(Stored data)
-.-.-

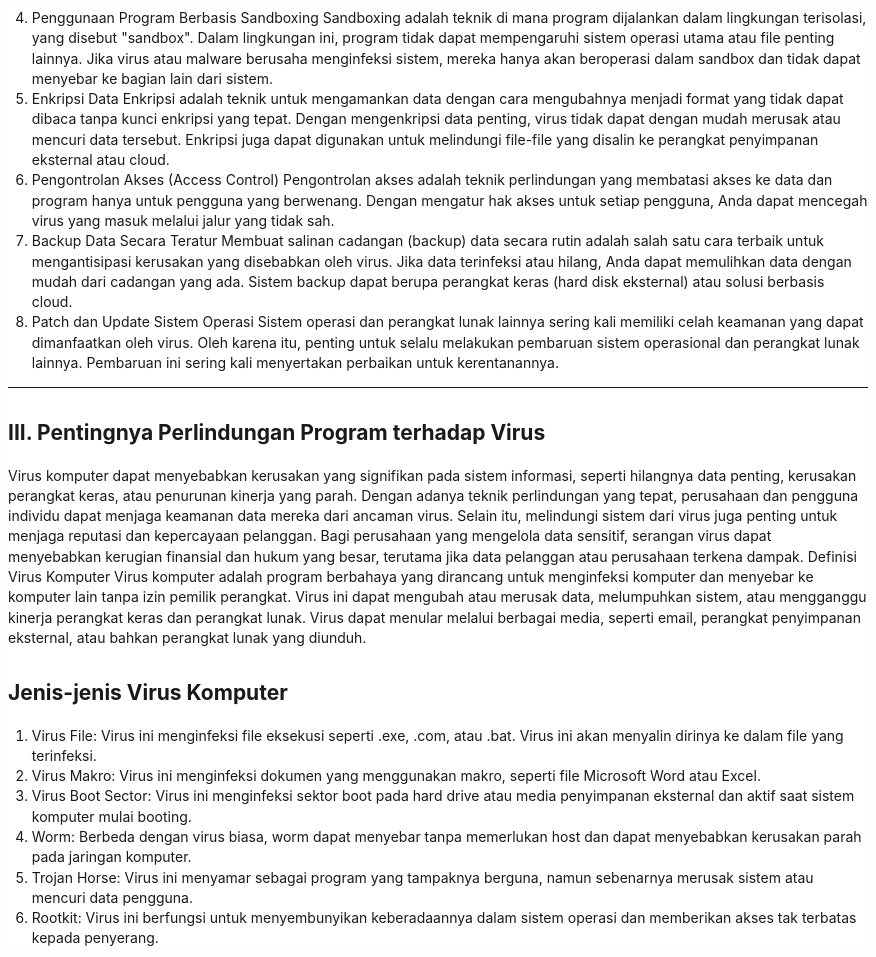 4.	Penggunaan Program Berbasis Sandboxing Sandboxing adalah teknik di mana program dijalankan dalam lingkungan terisolasi, yang disebut "sandbox". Dalam lingkungan ini, program tidak dapat mempengaruhi sistem operasi utama atau file penting lainnya. Jika virus atau malware berusaha menginfeksi sistem, mereka hanya akan beroperasi dalam sandbox dan tidak dapat menyebar ke bagian lain dari sistem.
5.	Enkripsi Data Enkripsi adalah teknik untuk mengamankan data dengan cara mengubahnya menjadi format yang tidak dapat dibaca tanpa kunci enkripsi yang tepat. Dengan mengenkripsi data penting, virus tidak dapat dengan mudah merusak atau mencuri data tersebut. Enkripsi juga dapat digunakan untuk melindungi file-file yang disalin ke perangkat penyimpanan eksternal atau cloud.
6.	Pengontrolan Akses (Access Control) Pengontrolan akses adalah teknik perlindungan yang membatasi akses ke data dan program hanya untuk pengguna yang berwenang. Dengan mengatur hak akses untuk setiap pengguna, Anda dapat mencegah virus yang masuk melalui jalur yang tidak sah.
7.	Backup Data Secara Teratur Membuat salinan cadangan (backup) data secara rutin adalah salah satu cara terbaik untuk mengantisipasi kerusakan yang disebabkan oleh virus. Jika data terinfeksi atau hilang, Anda dapat memulihkan data dengan mudah dari cadangan yang ada. Sistem backup dapat berupa perangkat keras (hard disk eksternal) atau solusi berbasis cloud.
8.	Patch dan Update Sistem Operasi Sistem operasi dan perangkat lunak lainnya sering kali memiliki celah keamanan yang dapat dimanfaatkan oleh virus. Oleh karena itu, penting untuk selalu melakukan pembaruan sistem operasional dan perangkat lunak lainnya. Pembaruan ini sering kali menyertakan perbaikan untuk kerentanannya.
________________________________________

## III. Pentingnya Perlindungan Program terhadap Virus
Virus komputer dapat menyebabkan kerusakan yang signifikan pada sistem informasi, seperti hilangnya data penting, kerusakan perangkat keras, atau penurunan kinerja yang parah. Dengan adanya teknik perlindungan yang tepat, perusahaan dan pengguna individu dapat menjaga keamanan data mereka dari ancaman virus.
Selain itu, melindungi sistem dari virus juga penting untuk menjaga reputasi dan kepercayaan pelanggan. Bagi perusahaan yang mengelola data sensitif, serangan virus dapat menyebabkan kerugian finansial dan hukum yang besar, terutama jika data pelanggan atau perusahaan terkena dampak.
Definisi Virus Komputer Virus komputer adalah program berbahaya yang dirancang untuk menginfeksi komputer dan menyebar ke komputer lain tanpa izin pemilik perangkat. Virus ini dapat mengubah atau merusak data, melumpuhkan sistem, atau mengganggu kinerja perangkat keras dan perangkat lunak. Virus dapat menular melalui berbagai media, seperti email, perangkat penyimpanan eksternal, atau bahkan perangkat lunak yang diunduh.

## Jenis-jenis Virus Komputer

1.	Virus File: Virus ini menginfeksi file eksekusi seperti .exe, .com, atau .bat. Virus ini akan menyalin dirinya ke dalam file yang terinfeksi.
2.	Virus Makro: Virus ini menginfeksi dokumen yang menggunakan makro, seperti file Microsoft Word atau Excel.
3.	Virus Boot Sector: Virus ini menginfeksi sektor boot pada hard drive atau media penyimpanan eksternal dan aktif saat sistem komputer mulai booting.
4.	Worm: Berbeda dengan virus biasa, worm dapat menyebar tanpa memerlukan host dan dapat menyebabkan kerusakan parah pada jaringan komputer.
5.	Trojan Horse: Virus ini menyamar sebagai program yang tampaknya berguna, namun sebenarnya merusak sistem atau mencuri data pengguna.
6.	Rootkit: Virus ini berfungsi untuk menyembunyikan keberadaannya dalam sistem operasi dan memberikan akses tak terbatas kepada penyerang.
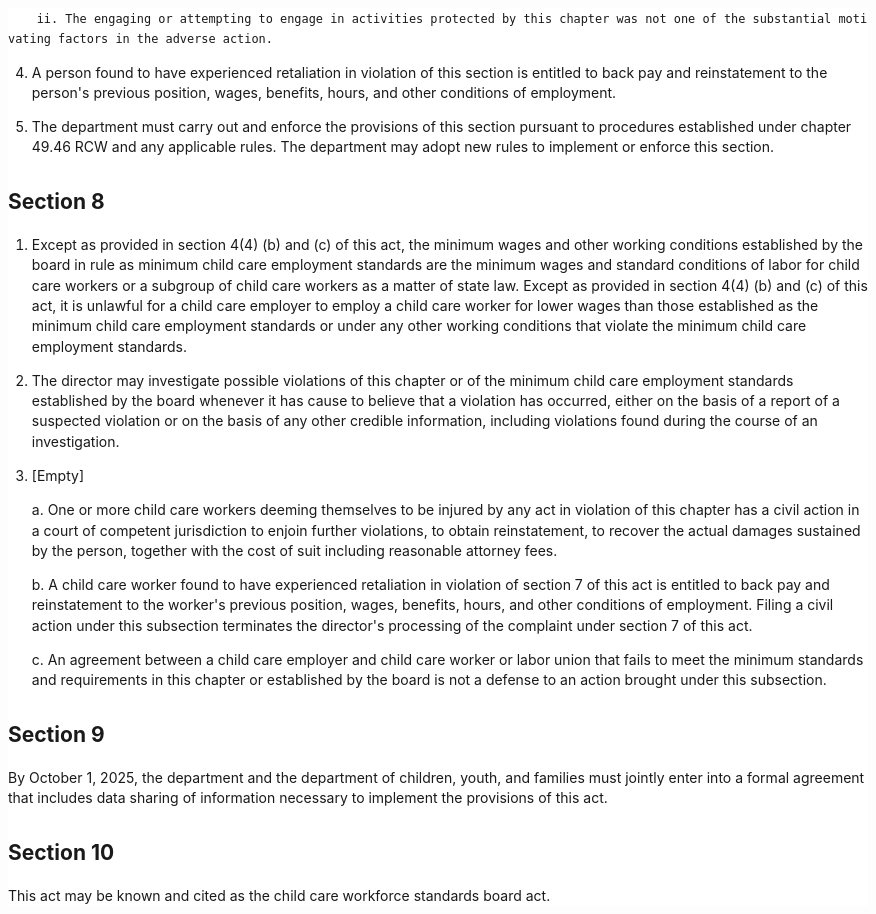         ii. The engaging or attempting to engage in activities protected by this chapter was not one of the substantial motivating factors in the adverse action.

4. A person found to have experienced retaliation in violation of this section is entitled to back pay and reinstatement to the person's previous position, wages, benefits, hours, and other conditions of employment.

5. The department must carry out and enforce the provisions of this section pursuant to procedures established under chapter 49.46 RCW and any applicable rules. The department may adopt new rules to implement or enforce this section.

## Section 8
1. Except as provided in section 4(4) (b) and (c) of this act, the minimum wages and other working conditions established by the board in rule as minimum child care employment standards are the minimum wages and standard conditions of labor for child care workers or a subgroup of child care workers as a matter of state law. Except as provided in section 4(4) (b) and (c) of this act, it is unlawful for a child care employer to employ a child care worker for lower wages than those established as the minimum child care employment standards or under any other working conditions that violate the minimum child care employment standards.

2. The director may investigate possible violations of this chapter or of the minimum child care employment standards established by the board whenever it has cause to believe that a violation has occurred, either on the basis of a report of a suspected violation or on the basis of any other credible information, including violations found during the course of an investigation.

3. [Empty]

    a. One or more child care workers deeming themselves to be injured by any act in violation of this chapter has a civil action in a court of competent jurisdiction to enjoin further violations, to obtain reinstatement, to recover the actual damages sustained by the person, together with the cost of suit including reasonable attorney fees.

    b. A child care worker found to have experienced retaliation in violation of section 7 of this act is entitled to back pay and reinstatement to the worker's previous position, wages, benefits, hours, and other conditions of employment. Filing a civil action under this subsection terminates the director's processing of the complaint under section 7 of this act.

    c. An agreement between a child care employer and child care worker or labor union that fails to meet the minimum standards and requirements in this chapter or established by the board is not a defense to an action brought under this subsection.

## Section 9
By October 1, 2025, the department and the department of children, youth, and families must jointly enter into a formal agreement that includes data sharing of information necessary to implement the provisions of this act.

## Section 10
This act may be known and cited as the child care workforce standards board act.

-.-.-

▸ **What to produce**
In the records above, find the line with "Selain itu, melindungi"; write out exactly that line and each one after it, stopping after the line with "## Jenis-jenis Virus Komputer".

▸ **Solution to the problem**
Selain itu, melindungi sistem dari virus juga penting untuk menjaga reputasi dan kepercayaan pelanggan. Bagi perusahaan yang mengelola data sensitif, serangan virus dapat menyebabkan kerugian finansial dan hukum yang besar, terutama jika data pelanggan atau perusahaan terkena dampak.
Definisi Virus Komputer Virus komputer adalah program berbahaya yang dirancang untuk menginfeksi komputer dan menyebar ke komputer lain tanpa izin pemilik perangkat. Virus ini dapat mengubah atau merusak data, melumpuhkan sistem, atau mengganggu kinerja perangkat keras dan perangkat lunak. Virus dapat menular melalui berbagai media, seperti email, perangkat penyimpanan eksternal, atau bahkan perangkat lunak yang diunduh.

## Jenis-jenis Virus Komputer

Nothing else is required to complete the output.